In Baumbach, the tendency to fear being lapped by life is just as closely connected to anxieties over achievement (rather than, say, money or class or ethnic difference) as it is to romantic desperation. The mindset has nearly become a writerly convention, a fiercely productive neurosis for throwing out observations, and it’s fascinating that While We’re Young begins with Josh (Stiller) and Cornelia (Watts) trying to soothe their friends’ baby with a fairy tale they can’t remember—scrambling, in other words, not to lose their audience.
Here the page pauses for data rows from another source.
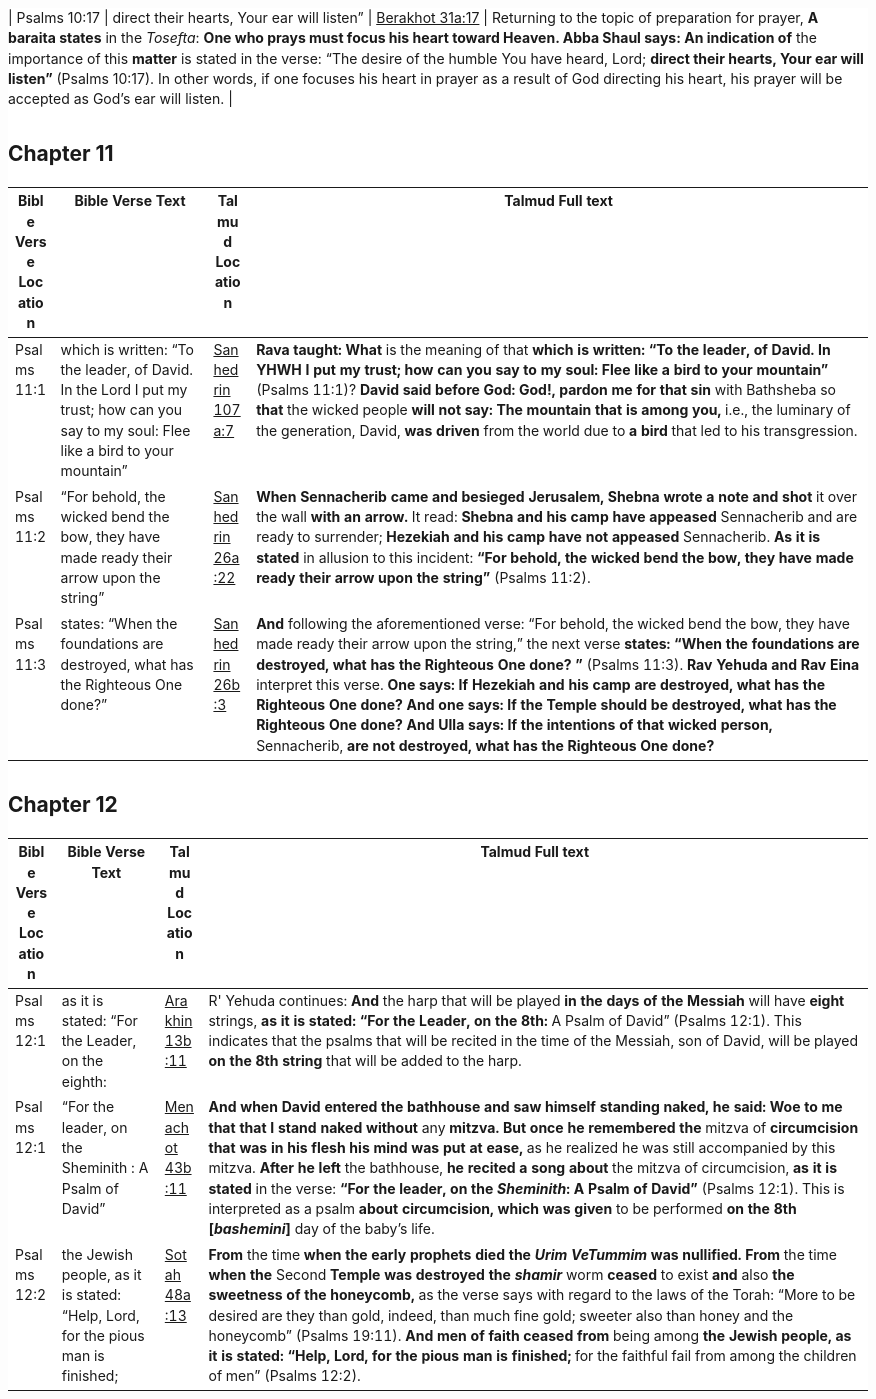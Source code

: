 | Psalms 10:17 | direct their hearts, Your ear will listen” | [Berakhot 31a:17](https://chavrutai.com/tractate/berakhot/31a#section-17) | Returning to the topic of preparation for prayer, <b>A baraita states</b> in the <i>Tosefta</i>: <b>One who prays must focus his heart toward Heaven. Abba Shaul says: An indication of</b> the importance of this <b>matter</b> is stated in the verse: “The desire of the humble You have heard, Lord; <b>direct their hearts, Your ear will listen”</b> (Psalms 10:17). In other words, if one focuses his heart in prayer as a result of God directing his heart, his prayer will be accepted as God’s ear will listen. |

## Chapter 11

| Bible Verse Location | Bible Verse Text | Talmud Location | Talmud Full text |
|---|---|---|---|
| Psalms 11:1 | which is written: “To the leader, of David. In the Lord I put my trust; how can you say to my soul: Flee like a bird to your mountain” | [Sanhedrin 107a:7](https://chavrutai.com/tractate/sanhedrin/107a#section-7) | <b>Rava taught: What</b> is the meaning of that <b>which is written: “To the leader, of David. In YHWH I put my trust; how can you say to my soul: Flee like a bird to your mountain”</b> (Psalms 11:1)? <b>David said before God: God!, pardon me for that sin</b> with Bathsheba so <b>that</b> the wicked people <b>will not say: The mountain that is among you, </b> i.e., the luminary of the generation, David, <b>was driven</b> from the world due to <b>a bird</b> that led to his transgression. |
| Psalms 11:2 | “For behold, the wicked bend the bow, they have made ready their arrow upon the string” | [Sanhedrin 26a:22](https://chavrutai.com/tractate/sanhedrin/26a#section-22) | <b>When Sennacherib came and besieged Jerusalem, Shebna wrote a note and shot</b> it over the wall <b>with an arrow. </b> It read: <b>Shebna and his camp have appeased</b> Sennacherib and are ready to surrender; <b>Hezekiah and his camp have not appeased</b> Sennacherib. <b>As it is stated</b> in allusion to this incident: <b>“For behold, the wicked bend the bow, they have made ready their arrow upon the string”</b> (Psalms 11:2). |
| Psalms 11:3 | states: “When the foundations are destroyed, what has the Righteous One done?” | [Sanhedrin 26b:3](https://chavrutai.com/tractate/sanhedrin/26b#section-3) | <b>And</b> following the aforementioned verse: “For behold, the wicked bend the bow, they have made ready their arrow upon the string,” the next verse <b>states: “When the foundations are destroyed, what has the Righteous One done? ”</b> (Psalms 11:3). <b>Rav Yehuda and Rav Eina</b> interpret this verse. <b>One says: If Hezekiah and his camp are destroyed, what has the Righteous One done? And one says: If the Temple should be destroyed, what has the Righteous One done? And Ulla says: If the intentions of that wicked person, </b> Sennacherib, <b>are not destroyed, what has the Righteous One done? </b> |

## Chapter 12

| Bible Verse Location | Bible Verse Text | Talmud Location | Talmud Full text |
|---|---|---|---|
| Psalms 12:1 | as it is stated: “For the Leader, on the eighth: | [Arakhin 13b:11](https://chavrutai.com/tractate/arakhin/13b#section-11) | R' Yehuda continues: <b>And</b> the harp that will be played <b>in the days of the Messiah</b> will have <b>eight</b> strings, <b>as it is stated: “For the Leader, on the 8th: </b> A Psalm of David” (Psalms 12:1). This indicates that the psalms that will be recited in the time of the Messiah, son of David, will be played <b>on the 8th string</b> that will be added to the harp. |
| Psalms 12:1 | “For the leader, on the Sheminith : A Psalm of David” | [Menachot 43b:11](https://chavrutai.com/tractate/menachot/43b#section-11) | <b>And when David entered the bathhouse and saw himself standing naked, he said: Woe to me that that I stand naked without</b> any <b>mitzva. But once he remembered the</b> mitzva of <b>circumcision that was in his flesh his mind was put at ease, </b> as he realized he was still accompanied by this mitzva. <b>After he left</b> the bathhouse, <b>he recited a song about</b> the mitzva of circumcision, <b>as it is stated</b> in the verse: <b>“For the leader, on the <i>Sheminith</i>: A Psalm of David”</b> (Psalms 12:1). This is interpreted as a psalm <b>about circumcision, which was given</b> to be performed <b>on the 8th [<i>bashemini</i>]</b> day of the baby’s life. |
| Psalms 12:2 | the Jewish people, as it is stated: “Help, Lord, for the pious man is finished; | [Sotah 48a:13](https://chavrutai.com/tractate/sotah/48a#section-13) | <b>From</b> the time <b>when the early prophets died the <i>Urim VeTummim</i> was nullified. From</b> the time <b>when the</b> Second <b>Temple was destroyed the <i>shamir</i></b> worm <b>ceased</b> to exist <b>and</b> also <b>the sweetness of the honeycomb, </b> as the verse says with regard to the laws of the Torah: “More to be desired are they than gold, indeed, than much fine gold; sweeter also than honey and the honeycomb” (Psalms 19:11). <b>And men of faith ceased from</b> being among <b>the Jewish people, as it is stated: “Help, Lord, for the pious man is finished; </b> for the faithful fail from among the children of men” (Psalms 12:2). |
When the baby’s parents return to the apartment, a volley of platitudes about capitulating to parenthood follow (“We’re just animals!”), but Baumbach swiftly turns his wit back on Josh and Cornelia back home, where they cherish their little-exploited freedoms as a childless couple. The film’s portrait of their new, chill friends—Adam Driver and Amanda Seyfried as Williamsburgers Jamie and Darby—is likewise complicated by the fact that Jamie’s a kiss-up striver who probably knew that Cornelia’s father is documentary godfather Leslie Breitbart (a masterful Charles Grodin).
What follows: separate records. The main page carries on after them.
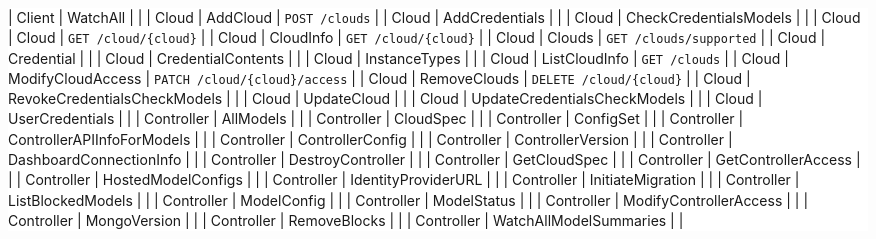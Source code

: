 | Client               | WatchAll                        |                                                                                              |
| Cloud                | AddCloud                        | `POST /clouds`                                                                               |
| Cloud                | AddCredentials                  |                                                                                              |
| Cloud                | CheckCredentialsModels          |                                                                                              |
| Cloud                | Cloud                           | `GET /cloud/{cloud}`                                                                         |
| Cloud                | CloudInfo                       | `GET /cloud/{cloud}`                                                                         |
| Cloud                | Clouds                          | `GET /clouds/supported`                                                                      |
| Cloud                | Credential                      |                                                                                              |
| Cloud                | CredentialContents              |                                                                                              |
| Cloud                | InstanceTypes                   |                                                                                              |
| Cloud                | ListCloudInfo                   | `GET /clouds`                                                                                |
| Cloud                | ModifyCloudAccess               | `PATCH /cloud/{cloud}/access`                                                                |
| Cloud                | RemoveClouds                    | `DELETE /cloud/{cloud}`                                                                      |
| Cloud                | RevokeCredentialsCheckModels    |                                                                                              |
| Cloud                | UpdateCloud                     |                                                                                              |
| Cloud                | UpdateCredentialsCheckModels    |                                                                                              |
| Cloud                | UserCredentials                 |                                                                                              |
| Controller           | AllModels                       |                                                                                              |
| Controller           | CloudSpec                       |                                                                                              |
| Controller           | ConfigSet                       |                                                                                              |
| Controller           | ControllerAPIInfoForModels      |                                                                                              |
| Controller           | ControllerConfig                |                                                                                              |
| Controller           | ControllerVersion               |                                                                                              |
| Controller           | DashboardConnectionInfo         |                                                                                              |
| Controller           | DestroyController               |                                                                                              |
| Controller           | GetCloudSpec                    |                                                                                              |
| Controller           | GetControllerAccess             |                                                                                              |
| Controller           | HostedModelConfigs              |                                                                                              |
| Controller           | IdentityProviderURL             |                                                                                              |
| Controller           | InitiateMigration               |                                                                                              |
| Controller           | ListBlockedModels               |                                                                                              |
| Controller           | ModelConfig                     |                                                                                              |
| Controller           | ModelStatus                     |                                                                                              |
| Controller           | ModifyControllerAccess          |                                                                                              |
| Controller           | MongoVersion                    |                                                                                              |
| Controller           | RemoveBlocks                    |                                                                                              |
| Controller           | WatchAllModelSummaries          |                                                                                              |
Josh and Cornelia rapidly go through the life cycle of embracing the habits (and hats and hip-hop classes) of their younger counterparts, with Baumbach efficiently poking fun at reflexive retro leisure pursuits, or rather at what the older folk notice about these strange and wondrous lifestyles. (Actually, one of my bigger laughs came not from the film but an audience member: When Jamie’s documentary subject turned out to be played by the ubiquitous Brady Corbet, some critic burst out uncontrollably with “Goddamn it!”) Taken at face value, While We’re Young is quite effective at expressing that what-next feeling of encroaching middle age, and the realization that the next generation is not exactly primed to be impressed by its predecessors, with the churn getting more rapid with each year. But in the milieu of a comfortable creative class—only Josh’s unpaid editor seems to worry about where the money will come from—isn’t this also equally a story of creative anxiety as it is about aging?
Baumbach’s self-proclaimed comedy of a marriage diverging and reconnecting is also a dramatization of a skilled screenwriter’s perpetual warring impulses between cynicism and the well-turned perceptive one-liner. Josh may have a clear conscience on his side with his six-hour-plus essay-doc treatise “about America,” but nobody wants to watch it, and he can’t finish it; concerning another filmmaker in the story, we hear the judgment that rings through the ages of creative endeavor: “I think he’s an asshole… but the movie’s pretty good.” No one owns experience exclusively in While We’re Young, and ultimately the attractions of talent wins out; growing up, such as it is, means accepting the beauty of the impurity inherent in art and life.